Главная мысль сюжета: государство — держиморда, готово с помощью милиции выселить нуждающихся в жилье людей. При этом не ставится под сомнение право тех очередников, которые получили ордера на квартиры (правда, на всякий случай эти очередники представлены семьей, в которой мать сорок лет работала в КГБ, что сразу предопределяет симпатии и авторов, и зрителей). Не обсуждаются и изъяны установленного порядка распределения жилплощади, не высказывается никаких подозрений в коррупции и т.д. Фильм просто настраивает общественное мнение против государства, которое в данном случае стремится соблюдать законный порядок и правовые нормы. Фильм приветствует людей, которые нарушили правовые нормы и право других таких же людей, приветствует только потому, что возник конфликт с государством, и этот конфликт можно использовать в сиюминутных политических интересах. И это — на фоне прославления интеллигенцией концепции правового государства. Те демократические интеллигенты, которые высоко оценили сюжет, прекрасно видят его антиправовой пафос. Видят, что его идея противоречит столь любимой концепции правового государства, но прощают это противоречие ради небольшого удара по ненавистному государству. Это и есть отсутствие интеллектуальной совести.
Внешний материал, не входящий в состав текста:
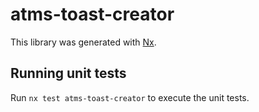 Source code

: # atms-toast-creator

This library was generated with [Nx](https://nx.dev).

## Running unit tests

Run `nx test atms-toast-creator` to execute the unit tests.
В этом сюжете есть и побочная, хотя и важная, мысль: государство плохо заботится о людях, оно строит мало жилья. После просмотра даже было прямо сказано, что во всем виноват лично председатель райисполкома Брячихин (благо что партократ). Это обвинение вообще безнравственно, ибо исходит от людей, обвиняющих советский народ в социальном иждивенчестве, отрицающих патерналистское государство и требующих скорейшей приватизации жилищного дела. Ведь им известно, что завтра, когда это государство будет ликвидировано и мы войдем в вожделенный рынок, где каждый должен будет бороться сам за себя, никакого бесплатного жилья никому давать не будут. А будет пока незнакомая нам огромная бездомность как социальное явление, побольше чем в Англии или США. Потому-то люди и идут на самозахват последних квартир, потому и снижается объем строительства и открываются аукционы, на которых обычная квартира стоит миллионы рублей.